PROBLEM DETAILS: Filter the entries for lines with the word "color".

Stored items from a collection
BEGIN
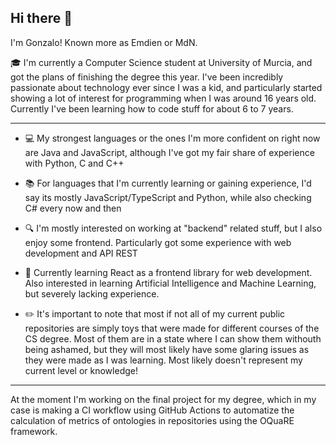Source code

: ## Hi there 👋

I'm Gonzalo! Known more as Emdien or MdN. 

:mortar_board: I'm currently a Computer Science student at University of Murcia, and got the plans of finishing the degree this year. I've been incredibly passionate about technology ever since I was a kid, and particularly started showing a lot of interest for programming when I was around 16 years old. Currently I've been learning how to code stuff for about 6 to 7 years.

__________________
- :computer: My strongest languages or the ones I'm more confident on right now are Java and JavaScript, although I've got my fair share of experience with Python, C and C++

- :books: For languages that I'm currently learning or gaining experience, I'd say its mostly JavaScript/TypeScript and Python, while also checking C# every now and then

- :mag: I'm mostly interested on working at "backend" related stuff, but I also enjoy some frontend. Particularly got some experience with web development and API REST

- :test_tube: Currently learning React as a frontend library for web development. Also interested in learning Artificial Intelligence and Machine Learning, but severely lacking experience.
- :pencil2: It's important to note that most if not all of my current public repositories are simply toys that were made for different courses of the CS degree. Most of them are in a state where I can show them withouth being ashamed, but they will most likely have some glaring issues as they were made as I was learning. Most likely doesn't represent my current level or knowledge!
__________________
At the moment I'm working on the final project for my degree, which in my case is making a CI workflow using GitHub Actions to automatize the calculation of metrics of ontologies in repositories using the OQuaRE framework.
END
BEGIN
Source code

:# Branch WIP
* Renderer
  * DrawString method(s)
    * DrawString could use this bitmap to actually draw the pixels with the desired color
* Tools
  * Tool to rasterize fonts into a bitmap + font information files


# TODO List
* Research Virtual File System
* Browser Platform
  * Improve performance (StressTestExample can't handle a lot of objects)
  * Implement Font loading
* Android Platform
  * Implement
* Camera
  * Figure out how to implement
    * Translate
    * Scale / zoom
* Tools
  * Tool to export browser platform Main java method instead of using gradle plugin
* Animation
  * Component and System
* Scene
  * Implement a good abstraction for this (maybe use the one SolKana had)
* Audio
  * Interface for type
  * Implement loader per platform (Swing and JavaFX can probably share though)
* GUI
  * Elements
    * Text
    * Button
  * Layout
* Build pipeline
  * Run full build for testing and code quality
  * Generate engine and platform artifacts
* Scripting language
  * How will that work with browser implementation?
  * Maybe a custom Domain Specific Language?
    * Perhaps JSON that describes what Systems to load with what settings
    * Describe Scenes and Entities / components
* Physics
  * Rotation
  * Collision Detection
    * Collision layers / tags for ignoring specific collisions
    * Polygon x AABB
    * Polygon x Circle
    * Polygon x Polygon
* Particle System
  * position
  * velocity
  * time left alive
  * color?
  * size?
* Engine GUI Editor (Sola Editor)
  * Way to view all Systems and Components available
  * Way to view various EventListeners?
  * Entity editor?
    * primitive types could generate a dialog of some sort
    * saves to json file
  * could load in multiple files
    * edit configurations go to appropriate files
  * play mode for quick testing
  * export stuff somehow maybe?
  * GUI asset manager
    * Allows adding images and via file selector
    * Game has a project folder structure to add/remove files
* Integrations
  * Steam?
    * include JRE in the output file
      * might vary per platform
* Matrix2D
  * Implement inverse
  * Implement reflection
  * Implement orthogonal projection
END
TASK ANSWER:
    * DrawString could use this bitmap to actually draw the pixels with the desired color
  * color?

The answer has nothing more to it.